Laboratory Data Integrity Guide — Data Handling, SOP Guidance, Practical Examples
Lack of data integrity is the main reason for most FDA warning letters
In 2017, data integrity issues were cited in 65% of all FDA warning letters. The main reason was incomplete data, which is preventable with the right solutions. The highest risks, when not working in a compliant manner, lie in import bans, product recalls or even the closing of production plants.
For laboratories that must comply with GLP, GMP and GAMP regulations it is important to have records or documented evidence of all relevant analyses that can be checked by a second person and are also readily available for audits. Storing results is not enough: each dataset must be complete and contain all relevant metadata.
Laboratory data integrity in the context of 21 CFR Part 11 and EU Annex 11 Compliance
The US FDA and European Commission have defined the criteria for ensuring trustworthy and reliable electronic records and electronic signatures in computerized systems for regulated industries. Several pharmaceutical companies have recently asked for 21 CFR Part 11 certification for instruments not connected to a PC, just using the instruments' firmware. But according to experts, standalone instruments cannot be 21 CFR Part 11 compliant, and concepts presented as a feasible workaround may result in data loss or worse.
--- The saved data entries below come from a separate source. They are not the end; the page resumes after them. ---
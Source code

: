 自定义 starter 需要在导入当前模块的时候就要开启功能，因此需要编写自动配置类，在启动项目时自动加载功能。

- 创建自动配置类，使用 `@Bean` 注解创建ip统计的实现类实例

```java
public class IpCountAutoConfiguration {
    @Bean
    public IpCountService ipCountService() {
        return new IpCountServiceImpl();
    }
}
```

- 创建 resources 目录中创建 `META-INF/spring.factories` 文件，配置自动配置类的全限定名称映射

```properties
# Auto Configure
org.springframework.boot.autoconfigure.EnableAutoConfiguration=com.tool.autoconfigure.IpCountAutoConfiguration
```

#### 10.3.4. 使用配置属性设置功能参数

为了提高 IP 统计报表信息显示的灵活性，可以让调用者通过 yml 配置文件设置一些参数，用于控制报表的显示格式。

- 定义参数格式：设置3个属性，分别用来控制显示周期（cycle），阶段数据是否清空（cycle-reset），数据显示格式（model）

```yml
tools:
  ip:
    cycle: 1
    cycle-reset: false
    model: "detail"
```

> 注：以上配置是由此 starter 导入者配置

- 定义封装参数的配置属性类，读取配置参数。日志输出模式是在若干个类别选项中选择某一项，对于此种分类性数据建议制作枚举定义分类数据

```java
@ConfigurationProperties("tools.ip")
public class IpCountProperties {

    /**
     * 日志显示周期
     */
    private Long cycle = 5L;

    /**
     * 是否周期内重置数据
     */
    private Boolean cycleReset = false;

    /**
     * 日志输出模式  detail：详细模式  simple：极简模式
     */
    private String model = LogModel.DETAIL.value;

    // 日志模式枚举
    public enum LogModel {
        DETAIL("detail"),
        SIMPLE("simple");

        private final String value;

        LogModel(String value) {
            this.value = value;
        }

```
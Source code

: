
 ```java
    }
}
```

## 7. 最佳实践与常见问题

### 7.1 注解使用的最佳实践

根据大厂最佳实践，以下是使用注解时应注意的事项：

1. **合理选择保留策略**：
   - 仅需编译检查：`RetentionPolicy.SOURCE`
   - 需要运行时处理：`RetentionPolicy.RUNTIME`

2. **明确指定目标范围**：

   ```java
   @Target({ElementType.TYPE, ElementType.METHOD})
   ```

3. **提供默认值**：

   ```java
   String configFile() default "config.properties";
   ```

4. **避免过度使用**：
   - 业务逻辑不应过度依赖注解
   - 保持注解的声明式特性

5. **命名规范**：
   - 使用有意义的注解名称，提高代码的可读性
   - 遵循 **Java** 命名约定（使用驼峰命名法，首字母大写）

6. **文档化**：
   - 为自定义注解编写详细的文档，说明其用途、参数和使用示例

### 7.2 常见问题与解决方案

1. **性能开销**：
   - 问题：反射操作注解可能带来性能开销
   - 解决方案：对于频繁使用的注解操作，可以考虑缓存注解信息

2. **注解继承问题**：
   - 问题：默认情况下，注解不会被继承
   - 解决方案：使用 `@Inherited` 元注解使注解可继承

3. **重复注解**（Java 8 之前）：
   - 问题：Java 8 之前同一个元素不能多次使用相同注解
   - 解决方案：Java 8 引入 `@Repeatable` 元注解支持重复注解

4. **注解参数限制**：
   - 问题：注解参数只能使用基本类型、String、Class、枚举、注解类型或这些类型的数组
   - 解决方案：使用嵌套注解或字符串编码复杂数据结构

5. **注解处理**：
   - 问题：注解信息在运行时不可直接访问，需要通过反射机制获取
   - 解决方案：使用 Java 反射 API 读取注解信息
Data management with common software
Laboratory software can play a key role in a lean automated data integrity solution. Readily available software packages such as METTLER TOLEDO’s LabX or STARe need only be validated once, and every new analytical instrument attached will simply require an amendment via change control as the software, data management, audit trail, user management, result flow, etc. already are validated.